Una vez obtenida la licencia urbanística, es posible que cambie la empresa encargada de la operación, por ejemplo, en caso de reventa del proyecto a otro operador o de que el proyecto lo lleve a cabo una filial especializada (principalmente, una sociedad civil de construcción y venta).
En este caso, es imprescindible solicitar la transferencia de la licencia de obras. Aparte del consentimiento de las dos personas implicadas, la única condición es la validez de la autorización urbanística que se transfiere. La transferencia es de pleno derecho, ya que la licencia de obras está vinculada al terreno y no a la persona. Además, un posible cambio en la normativa urbanística entre la concesión de la licencia inicial y su transferencia no puede dar lugar a una denegación por parte del ayuntamiento.
El Ayuntamiento emitirá una resolución de transferencia de la licencia de obras tras un plazo de tramitación de dos meses. Al igual que en el caso de la licencia de obras modificativa, la resolución de transferencia deberá exponerse públicamente y estar libre de cualquier recurso o retirada.
No obstante, este concepto debe matizarse en lo que respecta a la transferencia de la licencia de obras. La transferencia no tiene prácticamente ningún efecto jurídico, salvo la identidad del beneficiario. Por ello, las demandas presentadas por terceros suelen declararse inadmisibles por falta de interés. La posibilidad de impugnar una resolución de transferencia se refiere, por tanto, únicamente a la falta de legitimación del solicitante (CE, 26 de septiembre de 1994, Steiger), lo que la convierte en algo más teórico que real.
Recordatorio sobre la falta de legitimación del solicitante: están facultados principalmente para presentar una solicitud de licencia de obras los propietarios del terreno, su representante o una persona que acredite estar autorizada por ellos para ejecutar las obras.
Ejemplos poco frecuentes de denegación de la transferencia de una licencia de obras:
Una vez finalizadas las obras, el contratista debe presentar una declaración que certifique la finalización y la conformidad de las mismas, denominada DAACT. Esta declaración sirve para informar al ayuntamiento de que las obras han finalizado.
Durante un plazo que varía en función del lugar de la construcción, el ayuntamiento puede cuestionar la conformidad de la obra con la licencia urbanística mediante una visita in situ. El plazo básico para ello es de tres meses a partir de la recepción de la DAACT.
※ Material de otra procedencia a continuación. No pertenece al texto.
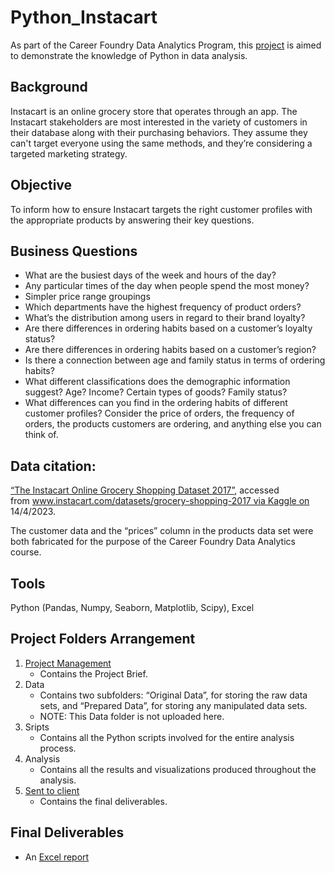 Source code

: # Python_Instacart
As part of the Career Foundry Data Analytics Program, this [project](01%20Project%20Management/A4_Data_Project%20Brief.pdf) is aimed to demonstrate the knowledge of Python in data analysis.

## Background
Instacart is an online grocery store that operates through an app. The Instacart stakeholders are most interested in the variety of customers in their database
along with their purchasing behaviors. They assume they can't target everyone using the same methods, and they’re considering a targeted marketing strategy.

## Objective
To inform how to ensure Instacart targets the right customer profiles with the appropriate products by answering their key questions. 

## Business Questions
- What are the busiest days of the week and hours of the day?
- Any particular times of the day when people spend the most money?
- Simpler price range groupings
- Which departments have the highest frequency of product orders?
- What’s the distribution among users in regard to their brand loyalty?
- Are there differences in ordering habits based on a customer’s loyalty status?
- Are there differences in ordering habits based on a customer’s region?
- Is there a connection between age and family status in terms of ordering habits?
- What different classifications does the demographic information suggest? Age? Income? Certain types of goods? Family status?
- What differences can you find in the ordering habits of different customer profiles? Consider the price of orders, the frequency of orders, the products customers are ordering, and anything else you can think of.

## Data citation:
[“The Instacart Online Grocery Shopping Dataset 2017”](https://www.kaggle.com/datasets/psparks/instacart-market-basket-analysis), accessed from www.instacart.com/datasets/grocery-shopping-2017 via Kaggle on 14/4/2023.

The customer data and the “prices” column in the products data set were both fabricated for the purpose of the Career Foundry Data Analytics course. 

## Tools
Python (Pandas, Numpy, Seaborn, Matplotlib, Scipy), Excel

## Project Folders Arrangement
1. [Project Management](01%20Project%20Management)
   - Contains the Project Brief. 
2. Data
   - Contains two subfolders: “Original Data”, for storing the raw data sets, and “Prepared Data”, for storing any manipulated data sets. 
   - NOTE: This Data folder is not uploaded here. 
3. Sripts
   - Contains all the Python scripts involved for the entire analysis process. 
4. Analysis
   - Contains all the results and visualizations produced throughout the analysis. 
5. [Sent to client](05%20Sent%20to%20Client)
   - Contains the final deliverables. 

## Final Deliverables
- An [Excel report](05%20Sent%20to%20Client/Final_report.xlsx)
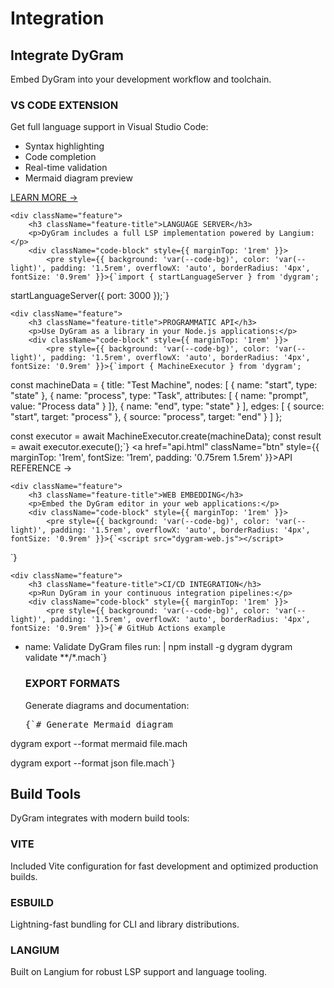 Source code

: # Integration

## Integrate DyGram

Embed DyGram into your development workflow and toolchain.

<div className="feature-grid">
    <div className="feature">
        <h3 className="feature-title">VS CODE EXTENSION</h3>
        <p>Get full language support in Visual Studio Code:</p>
        <ul style={{ marginTop: '1rem', lineHeight: 1.8 }}>
            <li>Syntax highlighting</li>
            <li>Code completion</li>
            <li>Real-time validation</li>
            <li>Mermaid diagram preview</li>
        </ul>
        <a href="vscode-extension.html" className="btn" style={{ marginTop: '1rem', fontSize: '1rem', padding: '0.75rem 1.5rem' }}>LEARN MORE →</a>
    </div>

    <div className="feature">
        <h3 className="feature-title">LANGUAGE SERVER</h3>
        <p>DyGram includes a full LSP implementation powered by Langium:</p>
        <div className="code-block" style={{ marginTop: '1rem' }}>
            <pre style={{ background: 'var(--code-bg)', color: 'var(--light)', padding: '1.5rem', overflowX: 'auto', borderRadius: '4px', fontSize: '0.9rem' }}>{`import { startLanguageServer } from 'dygram';

startLanguageServer({
  port: 3000
});`}</pre>
        </div>
    </div>

    <div className="feature">
        <h3 className="feature-title">PROGRAMMATIC API</h3>
        <p>Use DyGram as a library in your Node.js applications:</p>
        <div className="code-block" style={{ marginTop: '1rem' }}>
            <pre style={{ background: 'var(--code-bg)', color: 'var(--light)', padding: '1.5rem', overflowX: 'auto', borderRadius: '4px', fontSize: '0.9rem' }}>{`import { MachineExecutor } from 'dygram';

const machineData = {
  title: "Test Machine",
  nodes: [
    { name: "start", type: "state" },
    { name: "process", type: "Task", attributes: [
      { name: "prompt", value: "Process data" }
    ]},
    { name: "end", type: "state" }
  ],
  edges: [
    { source: "start", target: "process" },
    { source: "process", target: "end" }
  ]
};

const executor = await MachineExecutor.create(machineData);
const result = await executor.execute();`}</pre>
        </div>
        <a href="api.html" className="btn" style={{ marginTop: '1rem', fontSize: '1rem', padding: '0.75rem 1.5rem' }}>API REFERENCE →</a>
    </div>

    <div className="feature">
        <h3 className="feature-title">WEB EMBEDDING</h3>
        <p>Embed the DyGram editor in your web applications:</p>
        <div className="code-block" style={{ marginTop: '1rem' }}>
            <pre style={{ background: 'var(--code-bg)', color: 'var(--light)', padding: '1.5rem', overflowX: 'auto', borderRadius: '4px', fontSize: '0.9rem' }}>{`<script src="dygram-web.js"></script>
<div id="editor"></div>
<script>
  DyGram.createEditor({
    container: '#editor',
    value: 'machine "Hello"'
  });
</script>`}</pre>
        </div>
    </div>

    <div className="feature">
        <h3 className="feature-title">CI/CD INTEGRATION</h3>
        <p>Run DyGram in your continuous integration pipelines:</p>
        <div className="code-block" style={{ marginTop: '1rem' }}>
            <pre style={{ background: 'var(--code-bg)', color: 'var(--light)', padding: '1.5rem', overflowX: 'auto', borderRadius: '4px', fontSize: '0.9rem' }}>{`# GitHub Actions example
- name: Validate DyGram files
  run: |
    npm install -g dygram
    dygram validate **/*.mach`}</pre>
        </div>
    </div>

    <div className="feature">
        <h3 className="feature-title">EXPORT FORMATS</h3>
        <p>Generate diagrams and documentation:</p>
        <div className="code-block" style={{ marginTop: '1rem' }}>
            <pre style={{ background: 'var(--code-bg)', color: 'var(--light)', padding: '1.5rem', overflowX: 'auto', borderRadius: '4px', fontSize: '0.9rem' }}>{`# Generate Mermaid diagram
dygram export --format mermaid file.mach

dygram export --format json file.mach`}</pre>
        </div>
    </div>
</div>

<div style={{ marginTop: '4rem' }}>
    <h2 className="section-title" style={{ fontSize: '2rem' }}>Build Tools</h2>
    <p style={{ fontSize: '1.2rem', marginBottom: '2rem' }}>
        DyGram integrates with modern build tools:
    </p>
    <div className="feature-grid">
        <div className="feature">
            <h3 className="feature-title">VITE</h3>
            <p>Included Vite configuration for fast development and optimized production builds.</p>
        </div>
        <div className="feature">
            <h3 className="feature-title">ESBUILD</h3>
            <p>Lightning-fast bundling for CLI and library distributions.</p>
        </div>
        <div className="feature">
            <h3 className="feature-title">LANGIUM</h3>
            <p>Built on Langium for robust LSP support and language tooling.</p>
        </div>
    </div>
</div>
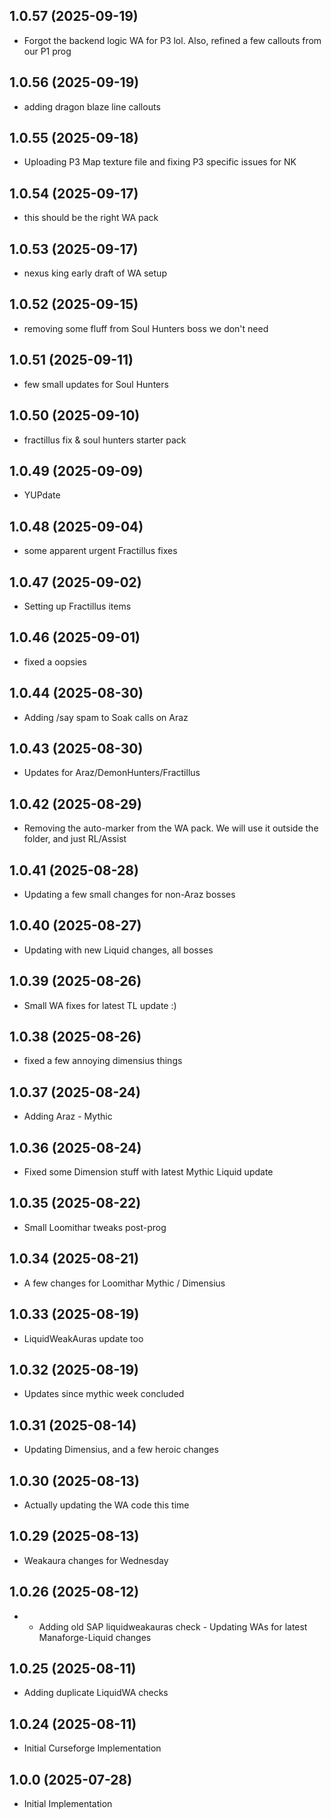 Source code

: ## 1.0.57 (2025-09-19)
- Forgot the backend logic WA for P3 lol.  Also, refined a few callouts from our P1 prog 

## 1.0.56 (2025-09-19)
- adding dragon blaze line callouts 

## 1.0.55 (2025-09-18)
- Uploading P3 Map texture file and fixing P3 specific issues for NK 

## 1.0.54 (2025-09-17)
- this should be the right WA pack 

## 1.0.53 (2025-09-17)
- nexus king early draft of WA setup 

## 1.0.52 (2025-09-15)
- removing some fluff from Soul Hunters boss we don't need 

## 1.0.51 (2025-09-11)
- few small updates for Soul Hunters 

## 1.0.50 (2025-09-10)
- fractillus fix & soul hunters starter pack 

## 1.0.49 (2025-09-09)
- YUPdate 

## 1.0.48 (2025-09-04)
- some apparent urgent Fractillus fixes 

## 1.0.47 (2025-09-02)
- Setting up Fractillus items 

## 1.0.46 (2025-09-01)
- fixed a oopsies 

## 1.0.44 (2025-08-30)
- Adding /say spam to Soak calls on Araz 

## 1.0.43 (2025-08-30)
- Updates for Araz/DemonHunters/Fractillus 

## 1.0.42 (2025-08-29)
- Removing the auto-marker from the WA pack. We will use it outside the folder, and just RL/Assist 

## 1.0.41 (2025-08-28)
- Updating a few small changes for non-Araz bosses 

## 1.0.40 (2025-08-27)
- Updating with new Liquid changes, all bosses 

## 1.0.39 (2025-08-26)
- Small WA fixes for latest TL update :)  

## 1.0.38 (2025-08-26)
- fixed a few annoying dimensius things 

## 1.0.37 (2025-08-24)
- Adding Araz - Mythic 

## 1.0.36 (2025-08-24)
- Fixed some Dimension stuff with latest Mythic Liquid update 

## 1.0.35 (2025-08-22)
- Small Loomithar tweaks post-prog 

## 1.0.34 (2025-08-21)
- A few changes for Loomithar Mythic / Dimensius 

## 1.0.33 (2025-08-19)
- LiquidWeakAuras update too 

## 1.0.32 (2025-08-19)
- Updates since mythic week concluded 

## 1.0.31 (2025-08-14)
- Updating Dimensius, and a few heroic changes 

## 1.0.30 (2025-08-13)
- Actually updating the WA code this time 

## 1.0.29 (2025-08-13)
- Weakaura changes for Wednesday 

## 1.0.26 (2025-08-12)
- - Adding old SAP liquidweakauras check  - Updating WAs for latest Manaforge-Liquid changes 

## 1.0.25 (2025-08-11)
- Adding duplicate LiquidWA checks 

## 1.0.24 (2025-08-11)
- Initial Curseforge Implementation 

## 1.0.0 (2025-07-28)
- Initial Implementation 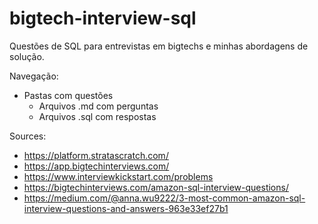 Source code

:# bigtech-interview-sql
Questões de SQL para entrevistas em bigtechs e minhas abordagens de solução.

Navegação:
- Pastas com questões
  - Arquivos .md com perguntas
  - Arquivos .sql com respostas 

Sources:

- https://platform.stratascratch.com/
- https://app.bigtechinterviews.com/
- https://www.interviewkickstart.com/problems
- https://bigtechinterviews.com/amazon-sql-interview-questions/
- https://medium.com/@anna.wu9222/3-most-common-amazon-sql-interview-questions-and-answers-963e33ef27b1
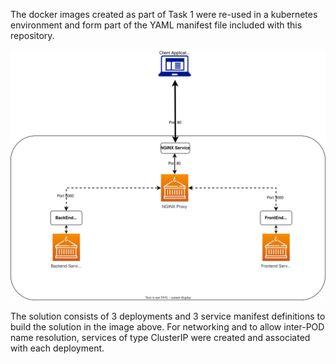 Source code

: The docker images created as part of Task 1 were re-used in a kubernetes environment and form part of the YAML manifest file included with this repository.

![Alt text here](KubeSolutionDiagram.svg)

The solution consists of 3 deployments and 3 service manifest definitions to build the solution in the image above. For networking and to allow inter-POD name resolution, services of type ClusterIP were created and associated with each deployment.
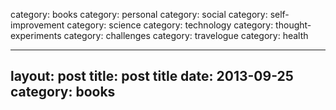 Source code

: category: books
category: personal
category: social
category: self-improvement
category: science
category: technology
category: thought-experiments
category: challenges
category: travelogue
category: health



---
layout: post
title: post title
date: 2013-09-25
category: books
---

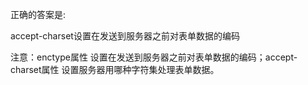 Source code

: 正确的答案是:

accept-charset设置在发送到服务器之前对表单数据的编码

注意：enctype属性 设置在发送到服务器之前对表单数据的编码；accept-charset属性 设置服务器用哪种字符集处理表单数据。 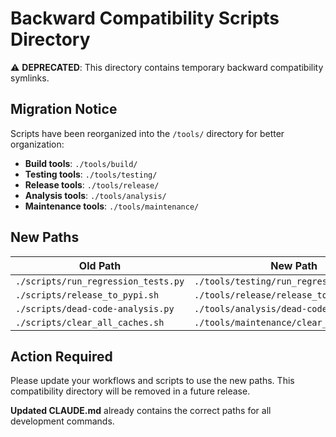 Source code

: # Backward Compatibility Scripts Directory

⚠️ **DEPRECATED**: This directory contains temporary backward compatibility symlinks.

## Migration Notice

Scripts have been reorganized into the `/tools/` directory for better organization:

- **Build tools**: `./tools/build/`
- **Testing tools**: `./tools/testing/`
- **Release tools**: `./tools/release/`
- **Analysis tools**: `./tools/analysis/`
- **Maintenance tools**: `./tools/maintenance/`

## New Paths

| Old Path | New Path |
|----------|----------|
| `./scripts/run_regression_tests.py` | `./tools/testing/run_regression_tests.py` |
| `./scripts/release_to_pypi.sh` | `./tools/release/release_to_pypi.sh` |
| `./scripts/dead-code-analysis.py` | `./tools/analysis/dead-code-analysis.py` |
| `./scripts/clear_all_caches.sh` | `./tools/maintenance/clear_all_caches.sh` |

## Action Required

Please update your workflows and scripts to use the new paths. This compatibility directory will be removed in a future release.

**Updated CLAUDE.md** already contains the correct paths for all development commands. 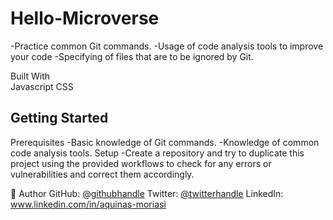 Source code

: # Hello-Microverse
-Practice common Git commands.
-Usage of code analysis tools to improve your code
-Specifying of files that are to be ignored by Git.

Built With   
Javascript
CSS

## Getting Started
Prerequisites 
-Basic knowledge of Git commands.
-Knowledge of common code analysis tools.
Setup 
-Create a repository and try to duplicate this project using the provided workflows to check for any errors or vulnerabilities and correct them accordingly.

👤 Author
GitHub: [@githubhandle](https://github.com/Ghostman747)
Twitter: [@twitterhandle](https://twitter.com/aquinas747)
LinkedIn: www.linkedin.com/in/aquinas-moriasi
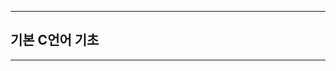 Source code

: 
-------------------------------------------------------------------------------------------




## 기본 C언어 기초




-------------------------------------------------------------------------------------------


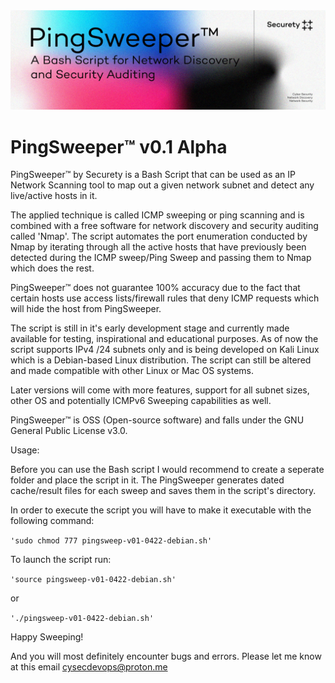 <img src="https://github.com/bysecurety/PingSweeper/blob/main/pingsweeperbanner.jpg">

# PingSweeper™ v0.1 Alpha


PingSweeper™ by Securety is a Bash Script that can be used as an IP Network Scanning tool to map out a given 
network subnet and detect any live/active hosts in it.

The applied technique is called ICMP sweeping or ping scanning and is combined with a free software for network discovery
and security auditing called 'Nmap'. The script automates the port enumeration conducted by Nmap by iterating through all 
the active hosts that have previously been detected during the ICMP sweep/Ping Sweep and passing them to Nmap which does the rest.

PingSweeper™ does not guarantee 100% accuracy due to the fact that certain hosts use access lists/firewall rules that deny ICMP requests 
which will hide the host from PingSweeper. 

The script is still in it's early development stage and currently made available for testing, inspirational and educational purposes.
As of now the script supports IPv4 /24 subnets only and is being developed on Kali Linux which is a Debian-based Linux distribution. 
The script can still be altered and made compatible with other Linux or Mac OS systems.

Later versions will come with more features, support for all subnet sizes, other OS and potentially ICMPv6 Sweeping capabilities as well.

PingSweeper™ is OSS (Open-source software) and falls under the GNU General Public License v3.0.




Usage:

Before you can use the Bash script I would recommend to create a seperate folder and place the script in it.
The PingSweeper generates dated cache/result files for each sweep and saves them in the script's directory.


In order to execute the script you will have to make it executable with the following command:


`'sudo chmod 777 pingsweep-v01-0422-debian.sh'`


To launch the script run:

`'source pingsweep-v01-0422-debian.sh'`

or

`'./pingsweep-v01-0422-debian.sh'`



Happy Sweeping!

And you will most definitely encounter bugs and errors. 
Please let me know at this email cysecdevops@proton.me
Por citar algunas excepciones al plazo para impugnar la conformidad de las obras, el ayuntamiento dispone de 5 meses en el caso de un edificio declarado monumento histórico o situado en un sector protegido. Del mismo modo, se aplica un plazo de 5 meses a los sectores incluidos en un plan de prevención de riesgos naturales, tecnológicos o mineros.
Si no se recibe respuesta en el plazo establecido, las obras se considerarán finalizadas y conformes.
Si el Ayuntamiento considera que la construcción no cumple con la normativa, puede requerir al promotor para que realice las obras necesarias o solicitar la presentación de una solicitud de modificación de la licencia de obras.
Si no es posible regularizar la situación, el ayuntamiento puede ordenar el derribo de la construcción.
Para garantizar la viabilidad del proyecto inmobiliario y su correcta finalización, es importante que los promotores sigan los pasos establecidos y cumplan las condiciones impuestas por la administración. Aunque pueda parecer que estos trámites son engorrosos y tediosos en Francia, el objetivo de estas autorizaciones es proteger a los vecinos, a los compradores, así como nuestro patrimonio y nuestro medio ambiente.